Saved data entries
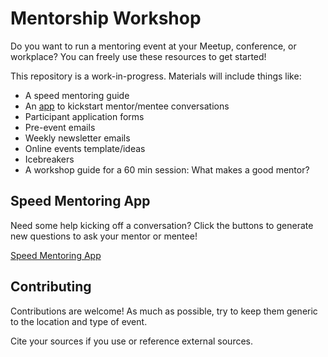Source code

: # Mentorship Workshop
Do you want to run a mentoring event at your Meetup, conference, or workplace? You can freely use these resources to get started!

This repository is a work-in-progress. Materials will include things like:
- A speed mentoring guide
- An [app](https://ember-learn.github.io/mentorship-workshop/app/) to kickstart mentor/mentee conversations
- Participant application forms
- Pre-event emails
- Weekly newsletter emails
- Online events template/ideas
- Icebreakers
- A workshop guide for a 60 min session: What makes a good mentor?

## Speed Mentoring App

Need some help kicking off a conversation?
Click the buttons to generate new questions to ask
your mentor or mentee!

[Speed Mentoring App](https://ember-learn.github.io/mentorship-workshop/app/)

## Contributing

Contributions are welcome! As much as possible, try
to keep them generic to the location and type of event.

Cite your sources if you use or reference external sources.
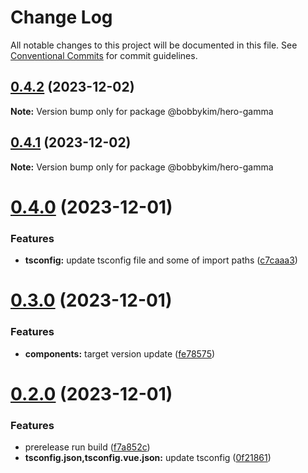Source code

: # Change Log

All notable changes to this project will be documented in this file.
See [Conventional Commits](https://conventionalcommits.org) for commit guidelines.

## [0.4.2](https://github.com/bobbykim89/manguito-component-library/compare/@bobbykim/hero-gamma@0.4.1...@bobbykim/hero-gamma@0.4.2) (2023-12-02)

**Note:** Version bump only for package @bobbykim/hero-gamma





## [0.4.1](https://github.com/bobbykim89/manguito-component-library/compare/@bobbykim/hero-gamma@0.4.0...@bobbykim/hero-gamma@0.4.1) (2023-12-02)

**Note:** Version bump only for package @bobbykim/hero-gamma





# [0.4.0](https://github.com/bobbykim89/manguito-component-library/compare/@bobbykim/hero-gamma@0.3.0...@bobbykim/hero-gamma@0.4.0) (2023-12-01)


### Features

* **tsconfig:** update tsconfig file and some of import paths ([c7caaa3](https://github.com/bobbykim89/manguito-component-library/commit/c7caaa3101a5d57d0e799568f1c4f5cbebececc3))





# [0.3.0](https://github.com/bobbykim89/manguito-component-library/compare/@bobbykim/hero-gamma@0.2.0...@bobbykim/hero-gamma@0.3.0) (2023-12-01)


### Features

* **components:** target version update ([fe78575](https://github.com/bobbykim89/manguito-component-library/commit/fe78575f5e82bb854333672c3853956e9e930044))





# [0.2.0](https://github.com/bobbykim89/manguito-component-library/compare/@bobbykim/hero-gamma@0.1.10...@bobbykim/hero-gamma@0.2.0) (2023-12-01)


### Features

* prerelease run build ([f7a852c](https://github.com/bobbykim89/manguito-component-library/commit/f7a852c9bf12b77481bf5d2f1602e50367d834f8))
* **tsconfig.json,tsconfig.vue.json:** update tsconfig ([0f21861](https://github.com/bobbykim89/manguito-component-library/commit/0f2186167342314f5d218e789a68c03cf6faa8ff))
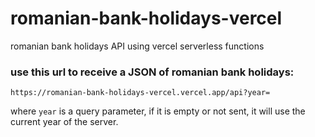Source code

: # romanian-bank-holidays-vercel

romanian bank holidays API using vercel serverless functions

### use this url to receive a JSON of romanian bank holidays:

`https://romanian-bank-holidays-vercel.vercel.app/api?year=`

where `year` is a query parameter, if it is empty or not sent, it will use the current year of the server.
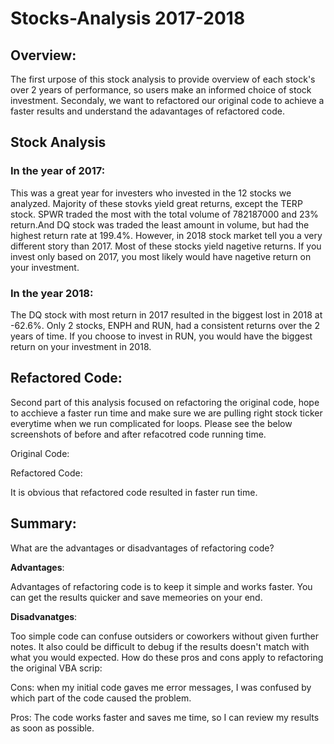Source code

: # Stocks-Analysis 2017-2018
## Overview:
The first urpose of this stock analysis to provide overview of each stock's over 2 years of performance, so users make an informed choice of stock investment. 
Secondaly, we want to refactored our original code to achieve a faster results and understand the adavantages of refactored code. 

## Stock Analysis

### In the year of 2017:

This was a great year for investers who invested in the 12 stocks we analyzed. Majority of these stovks yield great returns, except the TERP stock.
SPWR traded the most with the total volume of 782187000 and 23% return.And DQ stock was traded the least amount in volume, but had the highest return rate at 199.4%. 
However, in 2018 stock market tell you a very different story than 2017. Most of these stocks yield nagetive returns. If you invest only based on 2017, you most likely would have nagetive return on your investment. 

### In the year 2018:

The DQ stock with most return in 2017 resulted in the biggest lost in 2018 at -62.6%. Only 2 stocks, ENPH and RUN, had a consistent returns over the 2 years of time. If you choose to invest in RUN, you would have the biggest return on your investment in 2018. 


## Refactored Code:
Second part of this analysis focused on refactoring the original code, hope to acchieve a faster run time and make sure we are pulling right stock ticker everytime when we run complicated for loops.
Please see the below screenshots of before and after refacotred code running time. 

Original Code:


Refactored Code:



It is obvious that refactored code resulted in faster run time.



## Summary: 

What are the advantages or disadvantages of refactoring code?

**Advantages**:

Advantages of refactoring code is to keep it simple and works faster. You can get the results quicker and save memeories on your end.


**Disadvanatges**:

Too simple code can confuse outsiders or coworkers without given further notes. It also could be difficult to debug if the results doesn't match with what you would expected. 
How do these pros and cons apply to refactoring the original VBA scrip:

Cons: when my initial code gaves me error messages, I was confused by which part of the code caused the problem.

Pros: The code works faster and saves me time, so I can review my results as soon as possible. 
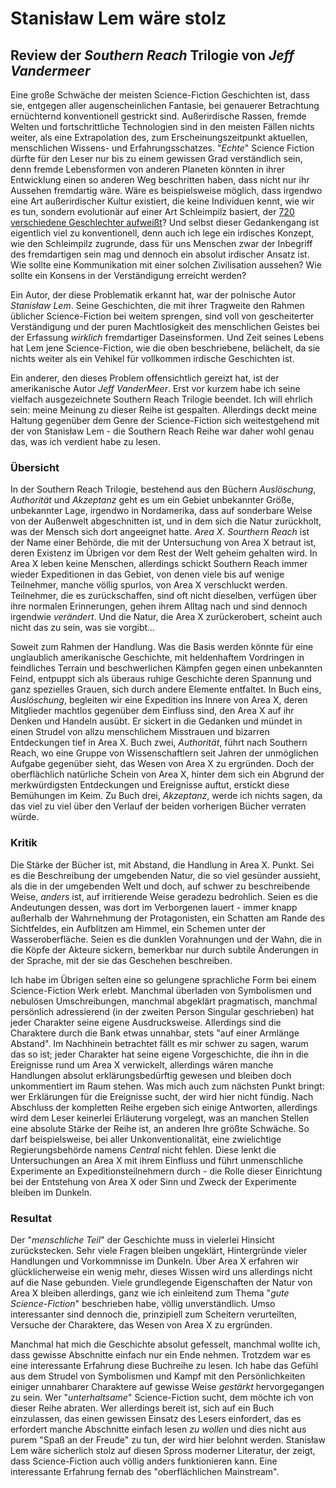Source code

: # Stanisław Lem wäre stolz
## Review der _Southern Reach_ Trilogie von _Jeff Vandermeer_

Eine große Schwäche der meisten Science-Fiction Geschichten ist, dass sie, entgegen aller augenscheinlichen Fantasie, bei genauerer Betrachtung ernüchternd konventionell gestrickt sind. Außerirdische Rassen, fremde Welten und fortschrittliche Technologien sind in den meisten Fällen nichts weiter, als eine Extrapolation des, zum Erscheinungszeitpunkt aktuellen, menschlichen Wissens- und Erfahrungsschatzes. "_Echte_" Science Fiction dürfte für den Leser nur bis zu einem gewissen Grad verständlich sein, denn fremde Lebensformen von anderen Planeten könnten in ihrer Entwicklung einen so anderen Weg beschritten haben, dass nicht nur ihr Aussehen fremdartig wäre. Wäre es beispielsweise möglich, dass irgendwo eine Art außerirdischer Kultur existiert, die keine Individuen kennt, wie wir es tun, sondern evolutionär auf einer Art Schleimpilz basiert, der [720 verschiedene Geschlechter aufweißt](https://www.welt.de/wissenschaft/article202048290/Der-Blob-Dieses-unheimliche-Wesen-hat-720-Geschlechter.html)? Und selbst dieser Gedankengang ist eigentlich viel zu konventionell, denn auch ich lege ein irdisches Konzept, wie den Schleimpilz zugrunde, dass für uns Menschen zwar der Inbegriff des fremdartigen sein mag und dennoch ein absolut irdischer Ansatz ist. Wie sollte eine Kommunikation mit einer solchen Zivilisation aussehen? Wie sollte ein Konsens in der Verständigung erreicht werden?

Ein Autor, der diese Problematik erkannt hat, war der polnische Autor _Stanisław Lem_. Seine Geschichten, die mit ihrer Tragweite den Rahmen üblicher Science-Fiction bei weitem sprengen, sind voll von gescheiterter Verständigung und der puren Machtlosigkeit des menschlichen Geistes bei der Erfassung _wirklich_ fremdartiger Daseinsformen. Und Zeit seines Lebens hat Lem jene Science-Fiction, wie die oben beschriebene, belächelt, da sie nichts weiter als ein Vehikel für vollkommen irdische Geschichten ist.

Ein anderer, den dieses Problem offensichtlich gereizt hat, ist der amerikanische Autor _Jeff VanderMeer_. Erst vor kurzem habe ich seine vielfach ausgezeichnete Southern Reach Trilogie beendet. Ich will ehrlich sein: meine Meinung zu dieser Reihe ist gespalten. Allerdings deckt meine Haltung gegenüber dem Genre der Science-Fiction sich weitestgehend mit der von Stanisław Lem - die Southern Reach Reihe war daher wohl genau das, was ich verdient habe zu lesen.

### Übersicht

In der Southern Reach Trilogie, bestehend aus den Büchern _Auslöschung_, _Authorität_ und _Akzeptanz_ geht es um ein Gebiet unbekannter Größe, unbekannter Lage, irgendwo in Nordamerika, dass auf sonderbare Weise von der Außenwelt abgeschnitten ist, und in dem sich die Natur zurückholt, was der Mensch sich dort angeeignet hatte. _Area X_. _Sourthern Reach_ ist der Name einer Behörde, die mit der Untersuchung von Area X betraut ist, deren Existenz im Übrigen vor dem Rest der Welt geheim gehalten wird. In Area X leben keine Menschen, allerdings schickt Southern Reach immer wieder Expeditionen in das Gebiet, von denen viele bis auf wenige Teilnehmer, manche völlig spurlos, von Area X verschluckt werden. Teilnehmer, die es zurückschaffen, sind oft nicht dieselben, verfügen über ihre normalen Erinnerungen, gehen ihrem Alltag nach und sind dennoch irgendwie _verändert_. Und die Natur, die Area X zurückerobert, scheint auch nicht das zu sein, was sie vorgibt...

Soweit zum Rahmen der Handlung. Was die Basis werden könnte für eine unglaublich amerikanische Geschichte, mit heldenhaftem Vordringen in feindliches Terrain und beschwerlichen Kämpfen gegen einen unbekannten Feind, entpuppt sich als überaus ruhige Geschichte deren Spannung und ganz spezielles Grauen, sich durch andere Elemente entfaltet. In Buch eins, _Auslöschung_, begleiten wir eine Expedition ins Innere von Area X, deren Mitglieder machtlos gegenüber dem Einfluss sind, den Area X auf ihr Denken und Handeln ausübt. Er sickert in die Gedanken und mündet in einen Strudel von allzu menschlichem Misstrauen und bizarren Entdeckungen tief in Area X. Buch zwei, _Authorität_, führt nach Southern Reach, wo eine Gruppe von Wissenschaftlern seit Jahren der unmöglichen Aufgabe gegenüber sieht, das Wesen von Area X zu ergründen. Doch der oberflächlich natürliche Schein von Area X, hinter dem sich ein Abgrund der merkwürdigsten Entdeckungen und Ereignisse auftut, erstickt diese Bemühungen im Keim. Zu Buch drei, _Akzeptanz_, werde ich nichts sagen, da das viel zu viel über den Verlauf der beiden vorherigen Bücher verraten würde.

### Kritik

Die Stärke der Bücher ist, mit Abstand, die Handlung in Area X. Punkt. Sei es die Beschreibung der umgebenden Natur, die so viel gesünder aussieht, als die in der umgebenden Welt und doch, auf schwer zu beschreibende Weise, _anders_ ist, auf irritierende Weise geradezu bedrohlich. Seien es die Andeutungen dessen, was dort im Verborgenen lauert - immer knapp außerhalb der Wahrnehmung der Protagonisten, ein Schatten am Rande des Sichtfeldes, ein Aufblitzen am Himmel, ein Schemen unter der Wasseroberfläche. Seien es die dunklen Vorahnungen und der Wahn, die in die Köpfe der Akteure sickern, bemerkbar nur durch subtile Änderungen in der Sprache, mit der sie das Geschehen beschreiben.

Ich habe im Übrigen selten eine so gelungene sprachliche Form bei einem Science-Fiction Werk erlebt. Manchmal überladen von Symbolismen und nebulösen Umschreibungen, manchmal abgeklärt pragmatisch, manchmal persönlich adressierend (in der zweiten Person Singular geschrieben) hat jeder Charakter seine eigene Ausdrucksweise. Allerdings sind die Charaktere durch die Bank etwas unnahbar, stets "auf einer Armlänge Abstand". Im Nachhinein betrachtet fällt es mir schwer zu sagen, warum das so ist; jeder Charakter hat seine eigene Vorgeschichte, die ihn in die Ereignisse rund um Area X verwickelt, allerdings wären manche Handlungen absolut erklärungsbedürftig gewesen und bleiben doch unkommentiert im Raum stehen. Was mich auch zum nächsten Punkt bringt: wer Erklärungen für die Ereignisse sucht, der wird hier nicht fündig. Nach Abschluss der kompletten Reihe ergeben sich einige Antworten, allerdings wird dem Leser keinerlei Erläuterung vorgelegt, was an manchen Stellen eine absolute Stärke der Reihe ist, an anderen Ihre größte Schwäche. So darf beispielsweise, bei aller Unkonventionalität, eine zwielichtige Regierungsbehörde namens _Central_ nicht fehlen. Diese lenkt die Untersuchungen an Area X mit ihrem Einfluss und führt unmenschliche Experimente an Expeditionsteilnehmern durch - die Rolle dieser Einrichtung bei der Entstehung von Area X oder Sinn und Zweck der Experimente bleiben im Dunkeln.

### Resultat

Der "_menschliche Teil_" der Geschichte muss in vielerlei Hinsicht zurückstecken. Sehr viele Fragen bleiben ungeklärt, Hintergründe vieler Handlungen und Vorkommnisse im Dunkeln. Über Area X erfahren wir glücklicherweise ein wenig mehr, dieses Wissen wird uns allerdings nicht auf die Nase gebunden. Viele grundlegende Eigenschaften der Natur von Area X bleiben allerdings, ganz wie ich einleitend zum Thema "_gute Science-Fiction_" beschrieben habe, völlig unverständlich. Umso interessanter sind dennoch die, prinzipiell zum Scheitern verurteilten, Versuche der Charaktere, das Wesen von Area X zu ergründen.

Manchmal hat mich die Geschichte absolut gefesselt, manchmal wollte ich, dass gewisse Abschnitte einfach nur ein Ende nehmen. Trotzdem war es eine interessante Erfahrung diese Buchreihe zu lesen. Ich habe das Gefühl aus dem Strudel von Symbolismen und Kampf mit den Persönlichkeiten einiger unnahbarer Charaktere auf gewisse Weise _gestärkt_ hervorgegangen zu sein. Wer "_unterhaltsame_" Science-Fiction sucht, dem möchte ich von dieser Reihe abraten. Wer allerdings bereit ist, sich auf ein Buch einzulassen, das einen gewissen Einsatz des Lesers einfordert, das es erfordert manche Abschnitte einfach lesen _zu wollen_ und dies nicht aus purem "Spaß an der Freude" zu tun, der wird hier belohnt werden. Stanisław Lem wäre sicherlich stolz auf diesen Spross moderner Literatur, der zeigt, dass Science-Fiction auch völlig anders funktionieren kann. Eine interessante Erfahrung fernab des "oberflächlichen Mainstream".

▶ HOW TO COMPLETE THIS TASK
Write down, word for word, the lines above from the one containing "- Weekly newsletter emails" through the one containing "to keep them", both ends included.

▶ RESPONSE TO THIS EXERCISE
- Weekly newsletter emails
- Online events template/ideas
- Icebreakers
- A workshop guide for a 60 min session: What makes a good mentor?

## Speed Mentoring App

Need some help kicking off a conversation?
Click the buttons to generate new questions to ask
your mentor or mentee!

[Speed Mentoring App](https://ember-learn.github.io/mentorship-workshop/app/)

## Contributing

Contributions are welcome! As much as possible, try
to keep them generic to the location and type of event.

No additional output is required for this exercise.